La Spei è l’unica realtà italiana che io conosca, ad avere un’impostazione del genere. Come dicevo, la ditta non è una vera S.r.l. perché il profitto non è lo scopo principale, ma non è neppure una Onlus in quanto il profitto c’è ma viene redistribuito tra i dipendenti o riutilizzato per coprire i costi di nuove assunzioni. La norma UNI EN ISO 9001:2008 specifica i requisiti di un sistema di gestione per la qualità per un’organizzazione che: a) ha l’esigenza di dimostrare la propria capacità di fornire con regolarità un prodotto/servizio che soddisfi i requisiti del cliente e quelli cogenti applicabili; b) desidera accrescere la soddisfazione del cliente tramite l’applicazione efficace del sistema, compresi i processi per migliorare in continuo il sistema ed assicurare la conformità ai requisiti del cliente ed a quelli cogenti applicabili. I requisiti del cliente possono essere specificati contrattualmente dal cliente stesso, o possono essere stabiliti dalla stessa organizzazione. In entrambi i casi, è il cliente che, in definitiva, determina l’accettabilità del prodotto/servizio. Riuscire a formare da zero Persone “disagiate” in disegnatori CAD , con vari di livelli di conoscenza ma che “soddisfino” i “requisiti” dei clienti per essere utilizzati presso le loro aziende, anche a tempo determinato, non è assolutamente un’impresa facile. L’attività di formazione deve essere regolamentata, attuata, documentata verificata e migliorata nel tempo per essere certificabile nell’ambito di un processo del sistema di gestione per la qualità. Ho fatto presente che è assolutamente necessario redigere almeno un piano di formazione, a vari livelli, con diversi gradi di difficoltà ed approntare un manuale ad hoc di esercizi e relativi test di apprendimento per la particolare “tipologia” di discenti che “transitano” in Spei. Stefano è d’accordo e sta lavorando con alcuni collaboratori, per ultimare il manuale, gli esercizi ecc.

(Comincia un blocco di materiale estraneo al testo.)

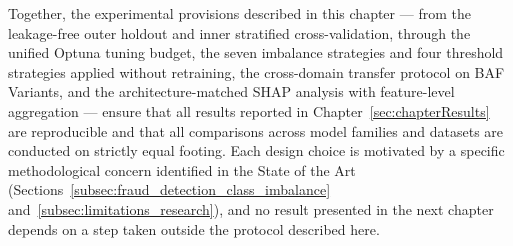 Together, the experimental provisions described in this chapter — from the leakage-free outer holdout and inner stratified cross-validation, through the unified Optuna tuning budget, the seven imbalance strategies and four threshold strategies applied without retraining, the cross-domain transfer protocol on BAF Variants, and the architecture-matched SHAP analysis with feature-level aggregation — ensure that all results reported in Chapter~\ref{sec:chapterResults} are reproducible and that all comparisons across model families and datasets are conducted on strictly equal footing. Each design choice is motivated by a specific methodological concern identified in the State of the Art (Sections~\ref{subsec:fraud_detection_class_imbalance} and~\ref{subsec:limitations_research}), and no result presented in the next chapter depends on a step taken outside the protocol described here.
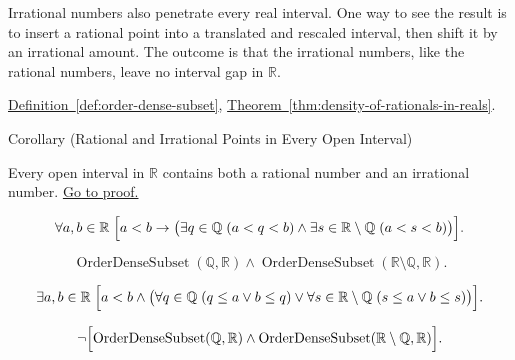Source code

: \begin{remark*}[Interpretation]
Irrational numbers also penetrate every real interval. One way to see the result is to insert a rational point into a translated and rescaled interval, then shift it by an irrational amount. The outcome is that the irrational numbers, like the rational numbers, leave no interval gap in $\mathbb{R}$.
\end{remark*}

\begin{dependencies}
\hyperref[def:order-dense-subset]{Definition~\ref*{def:order-dense-subset}},
\hyperref[thm:density-of-rationals-in-reals]{Theorem~\ref*{thm:density-of-rationals-in-reals}}.
\end{dependencies}





\begin{corollarybox}{Corollary (Rational and Irrational Points in Every Open Interval)}
\begin{corollary}
\label{cor:every-open-interval-contains-rational-and-irrational}
Every open interval in $\mathbb{R}$ contains both a rational number and an irrational number.
\hyperref[prf:every-open-interval-contains-rational-and-irrational]{Go to proof.}
\end{corollary}
\end{corollarybox}

\begin{remark*}
\[
\forall a,b\in\mathbb{R}\;
\Bigl[
a<b\rightarrow
\bigl(\exists q\in\mathbb{Q}\;(a<q<b)\land \exists s\in\mathbb{R}\setminus\mathbb{Q}\;(a<s<b)\bigr)
\Bigr].
\]
\end{remark*}

\begin{remark*}
\[
\operatorname{OrderDenseSubset}(\mathbb{Q},\mathbb{R})
\land
\operatorname{OrderDenseSubset}(\mathbb{R}\setminus\mathbb{Q},\mathbb{R}).
\]
\end{remark*}

\begin{remark*}
\[
\exists a,b\in\mathbb{R}\;
\Bigl[
a<b\land
\bigl(
\forall q\in\mathbb{Q}\;(q\le a\lor b\le q)
\lor
\forall s\in\mathbb{R}\setminus\mathbb{Q}\;(s\le a\lor b\le s)
\bigr)
\Bigr].
\]
\end{remark*}

\begin{remark*}
\[
\neg\Bigl[
\operatorname{OrderDenseSubset}(\mathbb{Q},\mathbb{R})
\land
\operatorname{OrderDenseSubset}(\mathbb{R}\setminus\mathbb{Q},\mathbb{R})
\Bigr].
\]
\end{remark*}

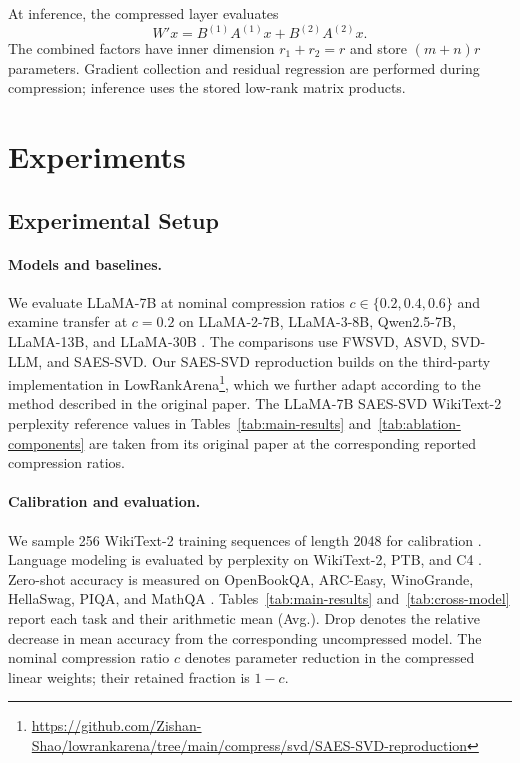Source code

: \documentclass[11pt]{article}
\begin{document}
At inference, the compressed layer evaluates
\begin{equation}
W'x=B^{(1)}A^{(1)}x+B^{(2)}A^{(2)}x.
\label{eq:deployment}
\end{equation}
The combined factors have inner dimension $r_1+r_2=r$ and store $(m+n)r$ parameters. Gradient collection and residual regression are performed during compression; inference uses the stored low-rank matrix products.

\section{Experiments}\label{sec:experiments}



\subsection{Experimental Setup}

\paragraph{Models and baselines.}
We evaluate LLaMA-7B at nominal compression ratios $c\in\{0.2,0.4,0.6\}$ and examine transfer at $c=0.2$ on LLaMA-2-7B, LLaMA-3-8B, Qwen2.5-7B, LLaMA-13B, and LLaMA-30B \citep{touvron2023llama,touvron2023llama2,dubey2024llama3,yang2024qwen25}. The comparisons use FWSVD, ASVD, SVD-LLM, and SAES-SVD. Our SAES-SVD reproduction builds on the third-party implementation in LowRankArena\footnote{\url{https://github.com/Zishan-Shao/lowrankarena/tree/main/compress/svd/SAES-SVD-reproduction}}, which we further adapt according to the method described in the original paper. The LLaMA-7B SAES-SVD WikiText-2 perplexity reference values in Tables~\ref{tab:main-results} and~\ref{tab:ablation-components} are taken from its original paper at the corresponding reported compression ratios.

\paragraph{Calibration and evaluation.}
We sample 256 WikiText-2 training sequences of length 2048 for calibration \citep{merity2017wikitext2}. Language modeling is evaluated by perplexity on WikiText-2, PTB, and C4 \citep{marcus1993ptb,raffel2020c4}. Zero-shot accuracy is measured on OpenBookQA, ARC-Easy, WinoGrande, HellaSwag, PIQA, and MathQA \citep{mihaylov2018openbook,clark2018think,sakaguchi2021winogrande,zellers2019hellaswag,bisk2020piqa,amini2019mathqa}. Tables~\ref{tab:main-results} and~\ref{tab:cross-model} report each task and their arithmetic mean (Avg.). Drop denotes the relative decrease in mean accuracy from the corresponding uncompressed model. The nominal compression ratio $c$ denotes parameter reduction in the compressed linear weights; their retained fraction is $1-c$.
\end{document}
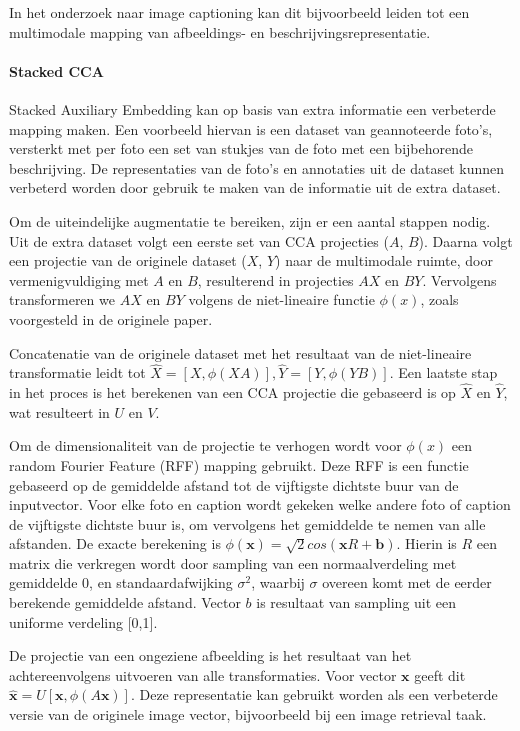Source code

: In het onderzoek naar image captioning kan dit bijvoorbeeld leiden tot een multimodale mapping van afbeeldings- en beschrijvingsrepresentatie.

\paragraph{Stacked CCA}

Stacked Auxiliary Embedding\cite{Gong2014} kan op basis van extra informatie een verbeterde mapping maken. Een voorbeeld hiervan is een dataset van geannoteerde foto's, versterkt met per foto een set van stukjes van de foto met een bijbehorende beschrijving. De representaties van de foto's en annotaties uit de dataset kunnen verbeterd worden door gebruik te maken van de informatie uit de extra dataset.

Om de uiteindelijke augmentatie te bereiken, zijn er een aantal stappen nodig. Uit de extra dataset volgt een eerste set van CCA projecties ($A$, $B$). Daarna volgt een projectie van de originele dataset ($X$, $Y$) naar de multimodale ruimte, door vermenigvuldiging met $A$ en $B$, resulterend in projecties $AX$ en $BY$. Vervolgens transformeren we $AX$ en $BY$ volgens de niet-lineaire functie $\phi(x)$, zoals voorgesteld in de originele paper.

Concatenatie van de originele dataset met het resultaat van de niet-lineaire transformatie leidt tot $\hat{X} = [X, \phi(XA)], \hat{Y} = [Y, \phi(YB)]$. Een laatste stap in het proces is het berekenen van een CCA projectie die gebaseerd is op $\hat{X}$ en $\hat{Y}$, wat resulteert in $U$ en $V$.

Om de dimensionaliteit van de projectie te verhogen wordt voor $\phi(x)$ een random Fourier Feature (RFF) mapping gebruikt. Deze RFF is een functie gebaseerd op de gemiddelde afstand tot de vijftigste dichtste buur van de inputvector. Voor elke foto en caption wordt gekeken welke andere foto of caption de vijftigste dichtste buur is, om vervolgens het gemiddelde te nemen van alle afstanden. De exacte berekening is $\phi(\mathbf{x})=\sqrt{2}cos(\mathbf{x}R+\mathbf{b})$. Hierin is $R$ een matrix die verkregen wordt door sampling van een normaalverdeling met gemiddelde 0, en standaardafwijking $\sigma^2$, waarbij $\sigma$ overeen komt met de eerder berekende gemiddelde afstand. Vector $b$ is resultaat van sampling uit een uniforme verdeling [0,1].

De projectie van een ongeziene afbeelding is het resultaat van het achtereenvolgens uitvoeren van alle transformaties. Voor vector $\mathbf{x}$ geeft dit $\mathbf{\hat{x}} = U[\mathbf{x}, \phi(A\mathbf{x})]$. Deze representatie kan gebruikt worden als een verbeterde versie van de originele image vector, bijvoorbeeld bij een image retrieval taak.
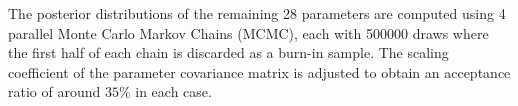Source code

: \documentclass[12pt]{article}
\numberwithin{equation}{section}
\begin{document}
The posterior distributions of the remaining 28 parameters are computed using 4 parallel Monte Carlo Markov Chains (MCMC), each with 500000 draws where the first half of each chain is discarded as a burn-in sample. The scaling coefficient of the parameter covariance matrix is adjusted to obtain an acceptance ratio of around $35 \%$ in each case. 
 

\end{document}
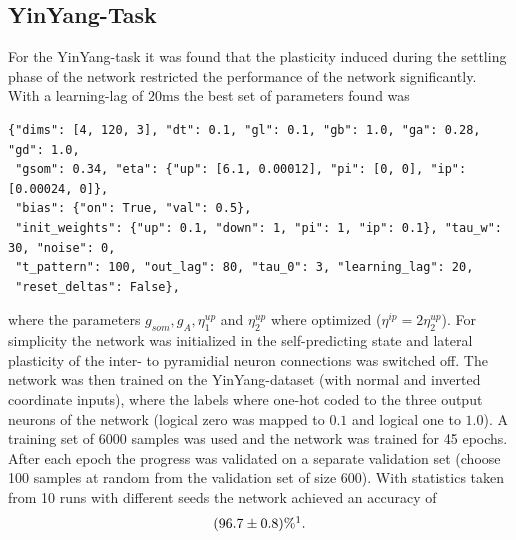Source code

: \documentclass[12pt,a4paper]{article}
\begin{document}
\subsection{YinYang-Task}
For the YinYang-task it was found that the plasticity induced during the settling phase of the network restricted the performance of the network significantly. With a learning-lag of $20\text{ms}$ the best set of parameters found was 
\begin{verbatim}
{"dims": [4, 120, 3], "dt": 0.1, "gl": 0.1, "gb": 1.0, "ga": 0.28, "gd": 1.0,
 "gsom": 0.34, "eta": {"up": [6.1, 0.00012], "pi": [0, 0], "ip": [0.00024, 0]},
 "bias": {"on": True, "val": 0.5},
 "init_weights": {"up": 0.1, "down": 1, "pi": 1, "ip": 0.1}, "tau_w": 30, "noise": 0,
 "t_pattern": 100, "out_lag": 80, "tau_0": 3, "learning_lag": 20,
 "reset_deltas": False},
\end{verbatim}
where the parameters $g_{som}, g_A, \eta^{up}_1$ and $\eta^{up}_{2}$ where optimized ($\eta^{ip} = 2\eta^{up}_2$). For simplicity the network was initialized in the self-predicting state and lateral plasticity of the inter- to pyramidial neuron connections was switched off. The network was then trained on the YinYang-dataset (with normal and inverted coordinate inputs), where the labels where one-hot coded to the three output neurons of the network (logical zero was mapped to $0.1$ and logical one to $1.0$). A training set of 6000 samples was used and the network was trained for 45 epochs. After each epoch the progress was validated on a separate validation set (choose 100 samples at random from the validation set of size 600). With statistics taken from 10 runs with different seeds the network achieved an accuracy of
\begin{align*}
(96.7 \pm 0.8)\% \protect\footnotemark.
\end{align*}
\end{document}
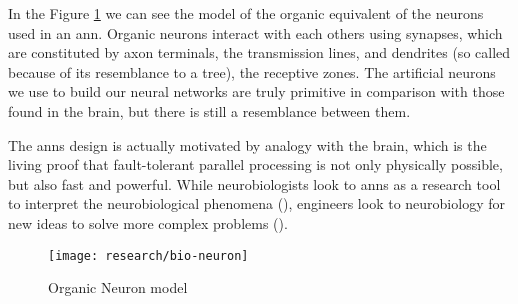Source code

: In the Figure \ref{fig:org_neuron} we can see the model of the organic equivalent of the neurons used in an \gls{ann}. Organic neurons interact with each others using synapses, which are constituted by axon terminals, the transmission lines, and dendrites (so called because of its resemblance to a tree), the receptive zones. The artificial neurons we use to build our neural networks are truly primitive in comparison with those found in the brain, but there is still a resemblance between them.

\clearpage

The \glspl{ann} design is actually motivated by analogy with the brain, which is the living proof that fault-tolerant parallel processing is not only physically possible, but also fast and powerful. While neurobiologists look to \glspl{ann} as a research tool to interpret the neurobiological phenomena (\cite{anastasio1993}), engineers look to neurobiology for new ideas to solve more complex problems (\cite{mead1989}).

\begin{figure}[!ht]
	\centering
	\texttt{[image: research/bio-neuron]}
	\caption{Organic Neuron model}
	\label{fig:org_neuron}
\end{figure}





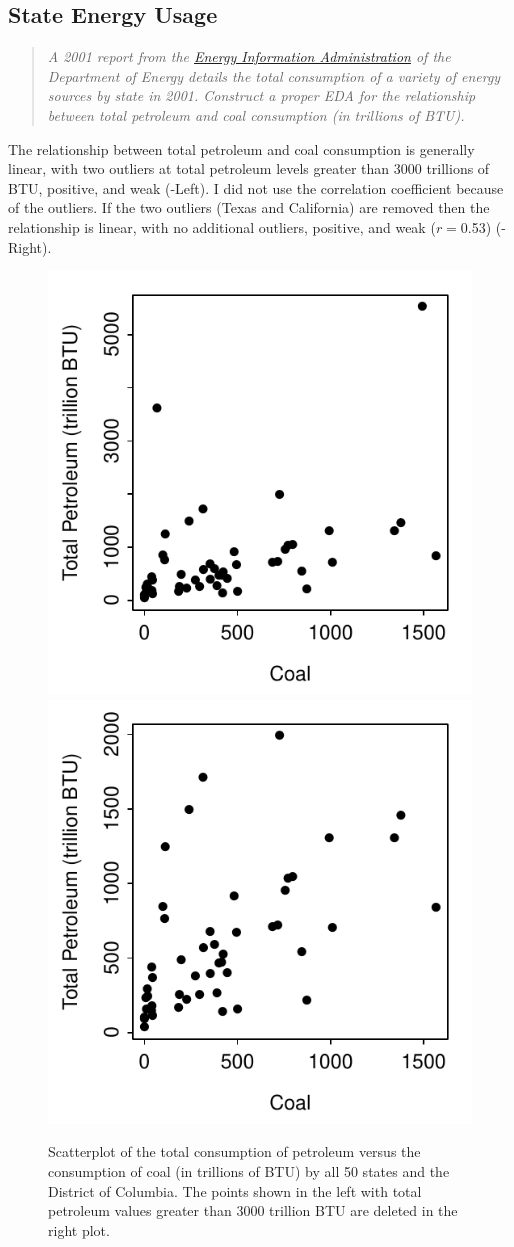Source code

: \documentclass[10pt,openany]{book}\usepackage[]{graphicx}\usepackage[]{color}
\newenvironment{knitrout}{}{} %
\begin{document}
\newpage
\subsection*{State Energy Usage}
\begin{quote}
\textit{A 2001 report from the \href{http://www.eia.doe.gov/}{Energy Information Administration} of the Department of Energy details the total consumption of a variety of energy sources by state in 2001. Construct a proper EDA for the relationship between total petroleum and coal consumption (in trillions of BTU).}
\end{quote}

The relationship between total petroleum and coal consumption is generally linear, with two outliers at total petroleum levels greater than 3000 trillions of BTU, positive, and weak (-Left). I did not use the correlation coefficient because of the outliers. If the two outliers (Texas and California) are removed then the relationship is linear, with no additional outliers, positive, and weak ($r=$0.53) (-Right).

\begin{knitrout}
\color{fgcolor}\begin{figure}[hbtp]

{\centering \includegraphics[width=.4\linewidth]{Figs/scatNRG1-1} 
\includegraphics[width=.4\linewidth]{Figs/scatNRG1-2} 

}

\caption[Scatterplot of the total consumption of petroleum versus the consumption of coal (in trillions of BTU) by all 50 states and the District of Columbia]{Scatterplot of the total consumption of petroleum versus the consumption of coal (in trillions of BTU) by all 50 states and the District of Columbia. The points shown in the left with total petroleum values greater than 3000 trillion BTU are deleted in the right plot.}\label{fig:scatNRG1}
\end{figure}


\end{knitrout}
\end{document}
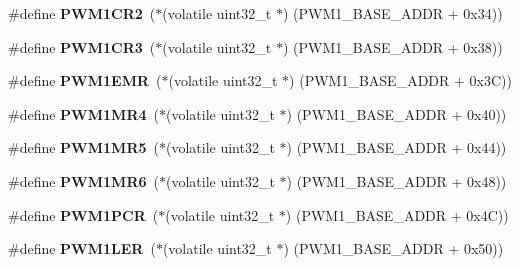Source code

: \begin{DoxyCompactItemize}
\item 
\mbox{\label{group__lpc24xx__regs_ga72319c34fab87dd5c993dfaa11496ccf}} 
\#define {\bfseries P\+W\+M1\+C\+R2}~($\ast$(volatile uint32\+\_\+t $\ast$) (P\+W\+M1\+\_\+\+B\+A\+S\+E\+\_\+\+A\+D\+DR + 0x34))
\item 
\mbox{\label{group__lpc24xx__regs_gac3c69b776f9d73862a3f9b1b2e8b958a}} 
\#define {\bfseries P\+W\+M1\+C\+R3}~($\ast$(volatile uint32\+\_\+t $\ast$) (P\+W\+M1\+\_\+\+B\+A\+S\+E\+\_\+\+A\+D\+DR + 0x38))
\item 
\mbox{\label{group__lpc24xx__regs_gaed7d788a31d0125b61035e29fe222e2b}} 
\#define {\bfseries P\+W\+M1\+E\+MR}~($\ast$(volatile uint32\+\_\+t $\ast$) (P\+W\+M1\+\_\+\+B\+A\+S\+E\+\_\+\+A\+D\+DR + 0x3\+C))
\item 
\mbox{\label{group__lpc24xx__regs_gacdb17b6472b0b4b2cdc21ada7430ae24}} 
\#define {\bfseries P\+W\+M1\+M\+R4}~($\ast$(volatile uint32\+\_\+t $\ast$) (P\+W\+M1\+\_\+\+B\+A\+S\+E\+\_\+\+A\+D\+DR + 0x40))
\item 
\mbox{\label{group__lpc24xx__regs_ga791a666f7373a4e3f43c3c0439c36f5c}} 
\#define {\bfseries P\+W\+M1\+M\+R5}~($\ast$(volatile uint32\+\_\+t $\ast$) (P\+W\+M1\+\_\+\+B\+A\+S\+E\+\_\+\+A\+D\+DR + 0x44))
\item 
\mbox{\label{group__lpc24xx__regs_ga0d2feca139bbc158a17f67d19d7b3a36}} 
\#define {\bfseries P\+W\+M1\+M\+R6}~($\ast$(volatile uint32\+\_\+t $\ast$) (P\+W\+M1\+\_\+\+B\+A\+S\+E\+\_\+\+A\+D\+DR + 0x48))
\item 
\mbox{\label{group__lpc24xx__regs_gae0a51932c27868a0c09e465063ab7112}} 
\#define {\bfseries P\+W\+M1\+P\+CR}~($\ast$(volatile uint32\+\_\+t $\ast$) (P\+W\+M1\+\_\+\+B\+A\+S\+E\+\_\+\+A\+D\+DR + 0x4\+C))
\item 
\mbox{\label{group__lpc24xx__regs_gaab6c010139cf54626f69a5ad4bfd9fe7}} 
\#define {\bfseries P\+W\+M1\+L\+ER}~($\ast$(volatile uint32\+\_\+t $\ast$) (P\+W\+M1\+\_\+\+B\+A\+S\+E\+\_\+\+A\+D\+DR + 0x50))
\item 
\mbox{\label{group__lpc24xx__regs_gabfb6e114090010f05da8a986ae474b44}} 

\end{DoxyCompactItemize}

E la ditta, così come è impostata, funziona?
La ditta funziona – quantomeno, è da sei anni che pur ragionando a questo modo riesce ancora a stare in piedi, a dispetto di altri uffici tecnici “classici” che negli ultimi tempi hanno chiuso i battenti trascinati dalla crisi e dalla conseguente mancanza di lavoro. Certo, la Spei ha molte cose in cui potrebbe migliorare, in primis il sistema con cui i nuovi arrivati vengono formati alla professione. La gente che arriva parte il più delle volte da una situazione di totale ignoranza tecnica del lavoro, ed è tutta da formare. Ripeto, attualmente il processo di formazione, a mio avviso, viene fatto in modo sommario. Attraverso un processo di formazione documentato le persone potrebbero essere formate meglio ed avere maggiori opportunità di lavoro. I clienti potrebbero riconoscere nella certificazione del sistema qualità della SPEI una ulteriore garanzia della bontà del processo di formazione erogato dalla SPEI alle Persone che vi transitano. Gli attestati di formazione conseguiti dalla Persone , a fronte di un documentato processo di formazione, potrebbero essere meglio “spendibili” nella dura ricerca di un posto di lavoro.